Please give the number of lines in the records below where the word "found" occurs, and nothing else.

--- START ---

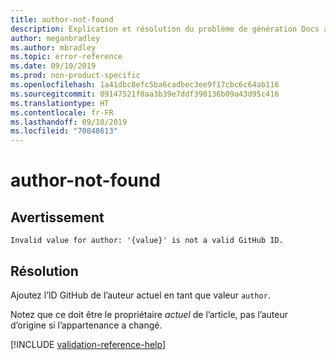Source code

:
 ```yaml
---
title: author-not-found
description: Explication et résolution du problème de génération Docs author-not-found
author: meganbradley
ms.author: mbradley
ms.topic: error-reference
ms.date: 09/10/2019
ms.prod: non-product-specific
ms.openlocfilehash: 1a41dbc8efc5ba6cadbec3ee9f17cbc6c64ab116
ms.sourcegitcommit: 89147521f0aa3b39e7ddf390136b09a43d95c416
ms.translationtype: HT
ms.contentlocale: fr-FR
ms.lasthandoff: 09/10/2019
ms.locfileid: "70848613"
---
```

# <a name="author-not-found"></a>author-not-found

## <a name="warning"></a>Avertissement

`Invalid value for author: '{value}' is not a valid GitHub ID.`

## <a name="resolution"></a>Résolution

Ajoutez l’ID GitHub de l’auteur actuel en tant que valeur `author`.

Notez que ce doit être le propriétaire *actuel* de l’article, pas l’auteur d’origine si l’appartenance a changé.

<!--make sure to add this file to your includes folder and verify the path-->
[!INCLUDE [validation-reference-help](includes/validation-reference-help.md)]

--- END ---

[WORKED SOLUTION] 3